Ferrari is the biggest feather in CEO Sergio Marchionne’s cap. After an IPO in 2015, the company’s stock is up 100% in 2017.
But that doesn’t mean he isn’t trying to destroy the legendary Italian automaker.
After Ferrari reported third-quarter earnings on Thursday, Marchionne took questions from analysts and dived into two big ones: Will Ferrari build an SUV? And will Ferrari leave Formula One?
The answer, astonishingly, to both is yes.
Well, yes maybe. It depends.
Anticipation for a Ferrari SUV has been building for months – Marchionne as much as said the company was ready to make the move with a unique “Ferrari Utility Vehicle” or FUV.
On the conference call, Marchionne confirmed that the company has been testing a design concept, has shared it with potential customers and the Ferrari board, and is ready to greenlight the project.

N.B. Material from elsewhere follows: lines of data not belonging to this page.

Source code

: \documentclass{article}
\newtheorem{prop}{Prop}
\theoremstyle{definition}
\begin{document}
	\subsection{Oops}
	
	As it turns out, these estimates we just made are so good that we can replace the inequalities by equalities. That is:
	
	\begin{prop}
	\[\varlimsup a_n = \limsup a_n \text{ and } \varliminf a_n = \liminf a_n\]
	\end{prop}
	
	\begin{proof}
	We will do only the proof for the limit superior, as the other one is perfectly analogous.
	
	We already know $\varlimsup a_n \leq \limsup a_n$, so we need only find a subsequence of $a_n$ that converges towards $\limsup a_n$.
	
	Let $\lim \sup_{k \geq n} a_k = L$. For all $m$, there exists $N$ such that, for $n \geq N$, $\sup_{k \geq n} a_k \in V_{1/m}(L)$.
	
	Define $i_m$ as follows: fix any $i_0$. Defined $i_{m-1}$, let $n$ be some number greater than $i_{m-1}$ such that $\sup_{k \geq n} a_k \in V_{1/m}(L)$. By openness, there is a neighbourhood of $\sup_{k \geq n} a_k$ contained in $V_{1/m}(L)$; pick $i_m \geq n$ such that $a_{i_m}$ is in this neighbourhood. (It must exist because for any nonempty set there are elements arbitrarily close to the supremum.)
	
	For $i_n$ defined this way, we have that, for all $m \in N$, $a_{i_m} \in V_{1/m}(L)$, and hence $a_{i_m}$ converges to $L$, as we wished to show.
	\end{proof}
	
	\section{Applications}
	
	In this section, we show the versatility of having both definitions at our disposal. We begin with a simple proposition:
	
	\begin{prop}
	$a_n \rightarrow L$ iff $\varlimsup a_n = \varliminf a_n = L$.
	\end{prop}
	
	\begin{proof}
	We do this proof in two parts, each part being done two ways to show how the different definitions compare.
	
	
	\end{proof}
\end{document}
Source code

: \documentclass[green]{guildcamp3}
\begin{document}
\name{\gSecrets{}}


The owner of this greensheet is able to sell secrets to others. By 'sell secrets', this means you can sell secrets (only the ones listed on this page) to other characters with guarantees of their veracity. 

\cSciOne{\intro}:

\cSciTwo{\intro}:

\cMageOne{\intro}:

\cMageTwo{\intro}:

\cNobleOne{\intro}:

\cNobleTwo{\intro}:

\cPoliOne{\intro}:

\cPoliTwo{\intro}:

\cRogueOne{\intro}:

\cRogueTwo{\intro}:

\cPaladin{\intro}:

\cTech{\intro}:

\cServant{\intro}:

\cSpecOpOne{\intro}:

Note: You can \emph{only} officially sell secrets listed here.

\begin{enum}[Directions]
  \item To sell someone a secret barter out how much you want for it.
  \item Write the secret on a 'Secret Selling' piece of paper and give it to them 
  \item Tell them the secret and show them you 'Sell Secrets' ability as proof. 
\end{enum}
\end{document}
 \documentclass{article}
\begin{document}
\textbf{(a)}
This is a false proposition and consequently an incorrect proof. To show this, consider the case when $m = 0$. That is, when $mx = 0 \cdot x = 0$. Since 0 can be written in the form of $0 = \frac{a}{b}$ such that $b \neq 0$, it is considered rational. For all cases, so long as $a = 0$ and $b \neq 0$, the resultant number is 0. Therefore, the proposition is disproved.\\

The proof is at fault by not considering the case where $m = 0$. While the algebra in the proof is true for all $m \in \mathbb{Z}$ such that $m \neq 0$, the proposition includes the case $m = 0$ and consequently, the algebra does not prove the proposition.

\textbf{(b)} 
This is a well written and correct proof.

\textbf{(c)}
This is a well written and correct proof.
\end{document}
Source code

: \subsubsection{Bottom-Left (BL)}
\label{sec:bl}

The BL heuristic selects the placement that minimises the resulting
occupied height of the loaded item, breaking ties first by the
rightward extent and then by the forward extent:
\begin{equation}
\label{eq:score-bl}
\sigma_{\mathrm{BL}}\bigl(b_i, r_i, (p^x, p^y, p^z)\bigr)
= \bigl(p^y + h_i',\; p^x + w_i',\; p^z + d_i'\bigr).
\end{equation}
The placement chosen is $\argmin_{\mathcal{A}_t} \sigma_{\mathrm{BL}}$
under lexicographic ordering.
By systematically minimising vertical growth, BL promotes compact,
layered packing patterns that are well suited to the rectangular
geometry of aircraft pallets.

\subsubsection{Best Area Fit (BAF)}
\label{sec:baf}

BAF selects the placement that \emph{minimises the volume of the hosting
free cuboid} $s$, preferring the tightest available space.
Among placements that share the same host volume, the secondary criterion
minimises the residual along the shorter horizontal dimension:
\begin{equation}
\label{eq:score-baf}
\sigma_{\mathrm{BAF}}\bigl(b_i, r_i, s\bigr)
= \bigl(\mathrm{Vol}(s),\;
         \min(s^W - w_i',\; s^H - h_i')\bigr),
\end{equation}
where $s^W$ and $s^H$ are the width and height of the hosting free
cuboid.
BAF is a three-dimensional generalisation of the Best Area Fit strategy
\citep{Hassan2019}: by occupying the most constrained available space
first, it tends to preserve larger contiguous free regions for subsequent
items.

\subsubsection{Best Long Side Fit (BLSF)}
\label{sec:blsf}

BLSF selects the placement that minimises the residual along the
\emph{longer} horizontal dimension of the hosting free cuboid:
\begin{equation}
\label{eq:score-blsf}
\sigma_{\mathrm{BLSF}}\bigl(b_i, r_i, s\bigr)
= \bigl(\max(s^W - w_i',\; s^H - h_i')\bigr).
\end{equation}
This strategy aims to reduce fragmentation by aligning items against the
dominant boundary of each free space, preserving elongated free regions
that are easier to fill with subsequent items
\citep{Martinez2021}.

Asked if it was controversial, Marchionne quickly replied, “No – because it’s a Ferrari.”
The SUV heresy
Ferrari is the only notable SUV holdout in the super-luxury, high-performance space; Porsche has been building SUVs for years, and a spate of marques, from Bentley to Jaguar and also former Ferrari stablemates (prior to its 2015 spinoff from Fiat Chrysler Automobiles) Maserati and Alfa Romeo have rolled out SUVs in the past two years.
The profit margins on SUVs are high, but Ferrari already sells its sports cars and supercars for a lot. However, the carmaker now sees the segment as an unexplored demand-driver that it can no longer ignore.
For Ferrari loyalists, an SUV is heresy. Marchionne is asking them for the benefit of the doubt, but a four-door Prancing Horse that can tow stuff is about as far from what Ferrari is all about as it’s possible to get.
The SUV statements were shocking enough, but Marchionne then doubled down by suggesting that Ferrari might leave Formula One, the marquee global racing series that has defined the company in the postwar period.
The F1 gamble
- REUTERS/Denis Balibouse
When asked how he would feel about being the CEO who took Ferrari out of Formula One, Marchionne replied, “Like a million bucks.” He implied that he would then develop a better series, starring Ferrari.
Marchionne speaks his mind and doesn’t mind being a provocateur, so his remarks about F1, in particular, could be designed to provide Ferrari with negotiating power as it seeks to improve its F1 fortunes. The company hasn’t won a Constructors’ Championship since 2008; in 2017, it lost out to Mercedes and also notched a second behind Drivers’ winner Lewis Hamilton.
But Enzo Ferrari is certainly rumbling if not outright spinning in his grave. The founder would have seen SUVs as tractors. And the only reason he started selling exotic road cars in the first place was to fund Ferrari’s racing efforts.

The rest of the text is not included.